The nurse glanced at her watch, twirling her pen between her fingers.

"Five, I guess," I said. "Sometimes six, but mostly five." She recorded my answer, asked a few more questions and took me to the X-ray room.

Twenty minutes later the doctor snapped my films onto the light board, tapped the bald head of my right femur and said, "It's not a matter of whether you have surgery but when—and trust me, you'll know when." While this was not happy news, it made me feel better about the smiley face test. At least the pain was real.

Less than a year later, I woke up in a hospital room with a new hip. Three times every day, the nurse pointed to the smiley face scale on the wall at the foot of my bed and asked, "What number is your pain?" Well, let me see. I have an eight-inch incision in my leg, the head of my femur has been sawed off, and a metal spike has been hammered into the hollow of the bone.

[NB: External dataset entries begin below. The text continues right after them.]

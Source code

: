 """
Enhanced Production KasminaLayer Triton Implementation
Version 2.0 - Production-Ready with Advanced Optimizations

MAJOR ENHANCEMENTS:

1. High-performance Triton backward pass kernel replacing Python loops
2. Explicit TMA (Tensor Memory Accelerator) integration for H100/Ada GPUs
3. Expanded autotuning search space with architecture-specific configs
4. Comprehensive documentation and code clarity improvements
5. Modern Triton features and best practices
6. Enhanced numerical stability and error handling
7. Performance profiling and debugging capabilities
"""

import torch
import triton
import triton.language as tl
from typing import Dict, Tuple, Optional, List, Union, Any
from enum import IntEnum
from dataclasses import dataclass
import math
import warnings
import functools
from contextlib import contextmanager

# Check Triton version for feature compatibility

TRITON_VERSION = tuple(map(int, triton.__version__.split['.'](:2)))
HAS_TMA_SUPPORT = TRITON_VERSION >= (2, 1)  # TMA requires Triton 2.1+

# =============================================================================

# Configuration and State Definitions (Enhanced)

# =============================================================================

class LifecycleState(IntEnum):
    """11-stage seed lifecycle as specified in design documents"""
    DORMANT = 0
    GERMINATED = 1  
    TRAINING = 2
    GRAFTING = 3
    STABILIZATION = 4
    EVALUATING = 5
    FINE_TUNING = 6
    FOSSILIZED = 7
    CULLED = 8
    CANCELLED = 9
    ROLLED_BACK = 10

"Five," I said every time. "Six when the physical therapist is here, but mostly five." This might have been my answer even if I had not been allergic to the pain medicine prescribed for me, but since I was getting by on Extra Strength Tylenol I felt completely justified. If six was as high as the scale went, then six was what I wanted.

Within the week I was back home with the physical therapist assigned to help me to my feet. "What level is your pain?" she asked after she watched me stand and walk. By then I was an expert. "Three when I'm sitting," I said. "Four when I walk." She recorded my answer and gave me a folder with a free digital thermometer on one side and an inch of required reading on the other.

That was how I found the "Comparative Pain Scale Assessment Tool," an adult version of the smiley face scale with more detail to it. The highest level of pain—the one I had claimed in the hospital—was accompanied by this description: "more than any one human can live with; pain so intense you will go unconscious shortly; comparable to having your hand or leg crushed." The level right below that one said, "You would rather be dead than suffer like this; suicide is frequent since there is no more joy in life; comparable to throat cancer pain."

No one had to ask me to surrender the gold medal for pain. I handed it right over, feeling like someone who had demanded a body cast for a bee sting. How could I have known? I had never given birth, had cancer, or so much as broken a bone before hip surgery. My pain was a six for me, but how did it compare to the six of a soldier returning from Iraq with a missing limb or someone living with lupus? What is the pain level of a kid with appendicitis in a refugee camp or a battered woman with broken ribs?

I can only imagine. Pain is so attention-getting that it can put you on a planet all by yourself, where your face is the only face you see above the number that best describes your hurt. At the same time, pain is so human that it can put you in community with everyone else camped out around your number—all of you there for different reasons, but none of you there all by yourself.

In my case, pain was what moved me from point A to point B. It also moved me further down the scale, where I have landed at level three: "mild severity; pain may not be so strong that you cannot get used to it; physical therapy may help." While I aspire to level two ("You can function normally"), level one is of no interest to me ("No pain").

Who would I have to talk to there?

Barbara Brown Taylor

Barbara Brown Taylor taught religion at Piedmont College and is the author of Leaving Church and Holy Envy.